**Records shown**
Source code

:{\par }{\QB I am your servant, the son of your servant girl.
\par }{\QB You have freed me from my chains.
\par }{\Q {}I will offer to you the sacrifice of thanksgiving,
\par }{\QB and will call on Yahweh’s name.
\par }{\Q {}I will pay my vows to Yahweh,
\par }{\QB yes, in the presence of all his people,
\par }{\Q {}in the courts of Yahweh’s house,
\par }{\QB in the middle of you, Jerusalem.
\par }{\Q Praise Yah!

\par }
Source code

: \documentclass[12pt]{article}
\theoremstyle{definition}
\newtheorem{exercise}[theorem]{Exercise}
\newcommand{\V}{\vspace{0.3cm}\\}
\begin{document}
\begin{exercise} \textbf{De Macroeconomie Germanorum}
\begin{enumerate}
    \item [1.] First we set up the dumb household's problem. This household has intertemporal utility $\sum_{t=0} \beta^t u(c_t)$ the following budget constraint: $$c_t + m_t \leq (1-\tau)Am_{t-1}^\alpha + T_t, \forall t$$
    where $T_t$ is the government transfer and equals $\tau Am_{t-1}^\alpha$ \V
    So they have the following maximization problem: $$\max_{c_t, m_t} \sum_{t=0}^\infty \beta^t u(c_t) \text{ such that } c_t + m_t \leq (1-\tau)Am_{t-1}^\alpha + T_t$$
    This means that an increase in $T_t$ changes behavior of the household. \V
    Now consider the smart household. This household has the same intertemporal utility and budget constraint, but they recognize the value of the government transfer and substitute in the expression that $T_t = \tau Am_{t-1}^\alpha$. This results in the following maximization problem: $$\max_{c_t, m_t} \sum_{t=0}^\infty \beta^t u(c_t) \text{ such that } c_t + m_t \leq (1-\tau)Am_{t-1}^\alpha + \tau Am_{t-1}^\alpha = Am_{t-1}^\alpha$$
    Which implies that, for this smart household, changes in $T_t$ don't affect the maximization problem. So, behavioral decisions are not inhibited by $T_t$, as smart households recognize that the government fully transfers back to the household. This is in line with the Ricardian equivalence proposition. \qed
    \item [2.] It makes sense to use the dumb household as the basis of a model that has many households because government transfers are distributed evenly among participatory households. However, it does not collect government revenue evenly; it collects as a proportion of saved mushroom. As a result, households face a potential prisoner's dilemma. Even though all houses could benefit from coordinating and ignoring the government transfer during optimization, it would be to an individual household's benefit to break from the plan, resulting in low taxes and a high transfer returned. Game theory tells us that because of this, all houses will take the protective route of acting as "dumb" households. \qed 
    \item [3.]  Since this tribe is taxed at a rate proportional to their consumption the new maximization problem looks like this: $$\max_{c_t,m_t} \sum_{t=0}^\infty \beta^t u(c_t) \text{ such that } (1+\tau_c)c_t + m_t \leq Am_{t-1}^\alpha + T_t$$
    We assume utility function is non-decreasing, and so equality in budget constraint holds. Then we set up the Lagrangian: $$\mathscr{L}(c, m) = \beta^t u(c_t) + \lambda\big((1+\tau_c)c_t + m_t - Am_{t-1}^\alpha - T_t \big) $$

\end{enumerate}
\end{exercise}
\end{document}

**What to work on**
Could you print all of the entries again exactly as they stand?

**Response for this exercise**
Source code

:{\par }{\QB I am your servant, the son of your servant girl.
\par }{\QB You have freed me from my chains.
\par }{\Q {}I will offer to you the sacrifice of thanksgiving,
\par }{\QB and will call on Yahweh’s name.
\par }{\Q {}I will pay my vows to Yahweh,
\par }{\QB yes, in the presence of all his people,
\par }{\Q {}in the courts of Yahweh’s house,
\par }{\QB in the middle of you, Jerusalem.
\par }{\Q Praise Yah!

\par }
Source code

: \documentclass[12pt]{article}
\theoremstyle{definition}
\newtheorem{exercise}[theorem]{Exercise}
\newcommand{\V}{\vspace{0.3cm}\\}
\begin{document}
\begin{exercise} \textbf{De Macroeconomie Germanorum}
\begin{enumerate}
    \item [1.] First we set up the dumb household's problem. This household has intertemporal utility $\sum_{t=0} \beta^t u(c_t)$ the following budget constraint: $$c_t + m_t \leq (1-\tau)Am_{t-1}^\alpha + T_t, \forall t$$
    where $T_t$ is the government transfer and equals $\tau Am_{t-1}^\alpha$ \V
    So they have the following maximization problem: $$\max_{c_t, m_t} \sum_{t=0}^\infty \beta^t u(c_t) \text{ such that } c_t + m_t \leq (1-\tau)Am_{t-1}^\alpha + T_t$$
    This means that an increase in $T_t$ changes behavior of the household. \V
    Now consider the smart household. This household has the same intertemporal utility and budget constraint, but they recognize the value of the government transfer and substitute in the expression that $T_t = \tau Am_{t-1}^\alpha$. This results in the following maximization problem: $$\max_{c_t, m_t} \sum_{t=0}^\infty \beta^t u(c_t) \text{ such that } c_t + m_t \leq (1-\tau)Am_{t-1}^\alpha + \tau Am_{t-1}^\alpha = Am_{t-1}^\alpha$$
    Which implies that, for this smart household, changes in $T_t$ don't affect the maximization problem. So, behavioral decisions are not inhibited by $T_t$, as smart households recognize that the government fully transfers back to the household. This is in line with the Ricardian equivalence proposition. \qed
    \item [2.] It makes sense to use the dumb household as the basis of a model that has many households because government transfers are distributed evenly among participatory households. However, it does not collect government revenue evenly; it collects as a proportion of saved mushroom. As a result, households face a potential prisoner's dilemma. Even though all houses could benefit from coordinating and ignoring the government transfer during optimization, it would be to an individual household's benefit to break from the plan, resulting in low taxes and a high transfer returned. Game theory tells us that because of this, all houses will take the protective route of acting as "dumb" households. \qed 
    \item [3.]  Since this tribe is taxed at a rate proportional to their consumption the new maximization problem looks like this: $$\max_{c_t,m_t} \sum_{t=0}^\infty \beta^t u(c_t) \text{ such that } (1+\tau_c)c_t + m_t \leq Am_{t-1}^\alpha + T_t$$
    We assume utility function is non-decreasing, and so equality in budget constraint holds. Then we set up the Lagrangian: $$\mathscr{L}(c, m) = \beta^t u(c_t) + \lambda\big((1+\tau_c)c_t + m_t - Am_{t-1}^\alpha - T_t \big) $$

\end{enumerate}
\end{exercise}
\end{document}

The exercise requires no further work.